Elle verse également à son dossier (pièce n° 33) un extrait de situation au répertoire Sirene de Mme [G], daté du 14 septembre 2021, qui vise également le « commerce de détail de maroquinerie et d'articles de voyages ».

L'activité visée dans l'extrait Kbis de 2013 n'est manifestement pas celle visée, au demeurant de manière stricte, dans le bail commercial.

Mme [G] n'apporte aucun élément d'explication, au regard des pièces produites par la société, quant à l'évolution de la désignation de son activité commerciale au registre du commerce et des sociétés ni quant à l'indication du répertoire Sirene.

En toute hypothèse, elle ne verse à son dossier aucun document permettant de retenir, contre la teneur et la date de ceux produits par son adversaire, qu'elle était immatriculée au RCS au titre d'une activité conforme au bail lors du congé délivré le 15 février 2011.

Il en résulte que Mme [G] ne peut ainsi prétendre à l'application du statut des baux commerciaux et, notamment, à l'indemnité d'éviction et aux indemnités accessoires qu'elle réclame.

A défaut pour Mme [G] de pouvoir prétendre à l'application du statut, les demandes de M. [G], qui ne sont liées qu'au droit de sa conjointe de pouvoir les obtenir, seront également rejetées.

Le jugement sera infirmé de ce chef.

Sur les conséquences de la dénégation du statut des baux commerciaux

À titre infirmatif, la société preneuse soutient que les appelants sont occupants sans droit ni titre depuis le 16 août 2011 et redevables d'une indemnité d'occupation relevant du droit commun, ayant nature compensatoire et indemnitaire.

Elle soutient que cette indemnité doit être fixée en fonction de la valeur locative majorée, pour tenir compte du préjudice subi par le bailleur du fait de l'occupation illicite du local.

Elle indique que, selon l'expertise judiciaire, la valeur locative du local était de 1 775 euros par mois au 16 août 2011, qui, par seule indexation (ILC 110,78/103,64) doit être élevée à 1 897,28 euros par mois.

Elle demande en conséquence que soit prononcée l'expulsion des appelants et la fixation de l'indemnité d'occupation à la somme de 2 500 euros par mois, les sommes dues devant produire intérêts de droit au taux légal, à compter de chaque échéance depuis le 16 août 2011, avec capitalisation des intérêts dus pour une année entière et, ce, jusqu'à l'entière libération des locaux.

Les appelants ne concluent pas sur ce point.

Sur ce,

Les preneurs occupant le local sans droit ni titre, depuis le 16 août 2011, leur expulsion ne peut qu'être ordonnée.

Lorsque le bail commercial prend fin par l'effet d'une résiliation ou d'un congé sans offre de renouvellement, le preneur est tenu au versement d'une indemnité d'occupation.
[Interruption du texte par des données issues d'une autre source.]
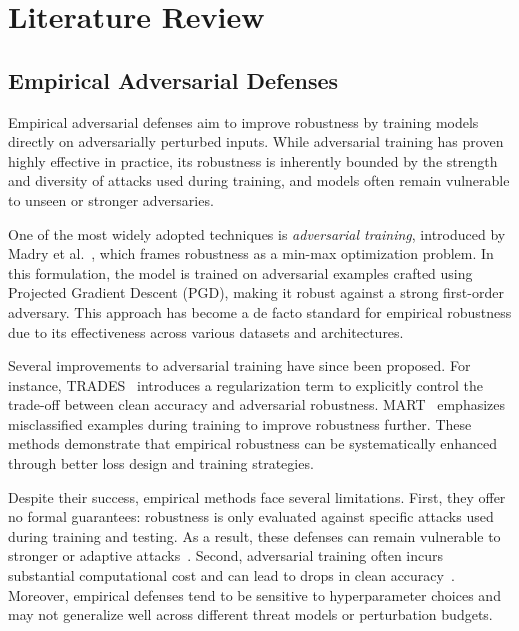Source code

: \chapter{Literature Review}

\section{Empirical Adversarial Defenses}
\indent

Empirical adversarial defenses aim to improve robustness by training models directly on adversarially perturbed inputs. While adversarial training has proven highly effective in practice, its robustness is inherently bounded by the strength and diversity of attacks used during training, and models often remain vulnerable to unseen or stronger adversaries.

One of the most widely adopted techniques is \textit{adversarial training}, introduced by Madry et al.~\cite{madry2017towards}, which frames robustness as a min-max optimization problem. In this formulation, the model is trained on adversarial examples crafted using Projected Gradient Descent (PGD), making it robust against a strong first-order adversary. This approach has become a de facto standard for empirical robustness due to its effectiveness across various datasets and architectures.

Several improvements to adversarial training have since been proposed. For instance, TRADES~\cite{zhang2019theoretically} introduces a regularization term to explicitly control the trade-off between clean accuracy and adversarial robustness. MART~\cite{wang2019improving} emphasizes misclassified examples during training to improve robustness further. These methods demonstrate that empirical robustness can be systematically enhanced through better loss design and training strategies.

Despite their success, empirical methods face several limitations. First, they offer no formal guarantees: robustness is only evaluated against specific attacks used during training and testing. As a result, these defenses can remain vulnerable to stronger or adaptive attacks~\cite{tramer2020adaptive}. Second, adversarial training often incurs substantial computational cost and can lead to drops in clean accuracy~\cite{rice2020overfitting}. Moreover, empirical defenses tend to be sensitive to hyperparameter choices and may not generalize well across different threat models or perturbation budgets.

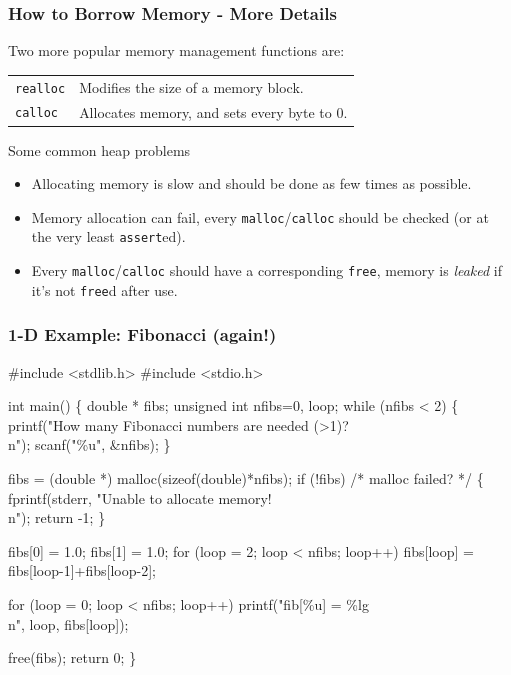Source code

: \documentclass[table]{beamer}
\newif\ifschigh\schighfalse
\newcommand{\kw}[1]{\ifschigh\textcolor{red}{#1}\else\textcolor{keyword}{#1}\fi}
\newcommand{\kt}[1]{\ifschigh\textcolor{red}{#1}\else\textcolor{ctext}{#1}\fi}
\newcommand{\kc}[1]{\ifschigh\textcolor{red}{#1}\else\textcolor{comment}{#1}\fi}
\newcounter{sckll}
\newcommand{\kr}{\setcounter{sckll}{1}}
\newcommand{\kl}{}
\begin{document}
\begin{frame}
\frametitle{How to Borrow Memory - More Details}
Two more popular memory management functions are:
\begin{center}
\begin{tabular}{l l}
\tt realloc&Modifies the size of a memory block.\\
\tt calloc&Allocates memory, and sets every byte to 0.\\
\end{tabular}
\end{center}
\begin{alertblock}{Some common heap problems}
\begin{itemize}
\item Allocating memory is slow and should be done as few times as possible.
\item Memory allocation can fail, every {\tt malloc}/{\tt calloc} should be checked (or at the very least {\tt assert}ed).
\item Every {\tt malloc}/{\tt calloc} should have a corresponding {\tt free}, memory is \emph{leaked} if it's not {\tt free}d after use.
\end{itemize}
\end{alertblock}
\end{frame}

\begin{frame}[fragile]
\frametitle{1-D Example: Fibonacci (again!)}
\begin{semiverbatim}
\tiny
\kr\kl\kw{\#include} \kt{<stdlib.h>}
\kl\kw{\#include} \kt{<stdio.h>}
\kl
\kl\kw{int} main()
\kl\{
\kl   \kw{double} * fibs;
\kl   \kw{unsigned int} nfibs=0, loop;
\kl   \kw{while} (nfibs < 2)
\kl   \{
\kl      printf(\kt{"How many Fibonacci numbers are needed (>1)?\\n"});
\kl      scanf(\kt{"\%u"}, \&nfibs);
\kl   \}
\kl   
\kl   fibs = (\kw{double} *) malloc(\kw{sizeof}(\kw{double})*nfibs);
\kl   \kw{if} (!fibs) \kc{/* malloc failed? */}
\kl   \{
\kl      fprintf(stderr, \kt{"Unable to allocate memory!\\n"});
\kl      \kw{return} -1;
\kl   \}       
\kl   
\kl   fibs[0] = 1.0; fibs[1] = 1.0;
\kl   \kw{for} (loop = 2; loop < nfibs; loop++)
\kl      fibs[loop] = fibs[loop-1]+fibs[loop-2];
\kl      
\kl   \kw{for} (loop = 0; loop < nfibs; loop++)
\kl      printf(\kt{"fib[\%u] = \%lg\\n"}, loop, fibs[loop]);
\kl      
\kl   free(fibs);
\kl   \kw{return} 0;
\kl\}
\end{semiverbatim}
\end{frame}
\end{document}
Toutefois, dans cette situation, les dispositions de l'article L. 145-28 du code de commerce sont inapplicables et c'est sur le fondement de l'article 1240 du code civil qu'est due cette indemnité, qui a un double caractère, compensatoire et indemnitaire, en ce qu'elle constitue la contrepartie de l'occupation des lieux et doit également permettre la réparation du préjudice subi par le propriétaire du bien.

Ainsi, l'indemnité d'occupation ne peut, comme le demande la société bailleresse, correspondre à la valeur locative du local, telle que déterminée par l'expert judiciaire en application des articles L. 145-28 et L. 145-33 du code de commerce, inapplicables à la cause sur ce point.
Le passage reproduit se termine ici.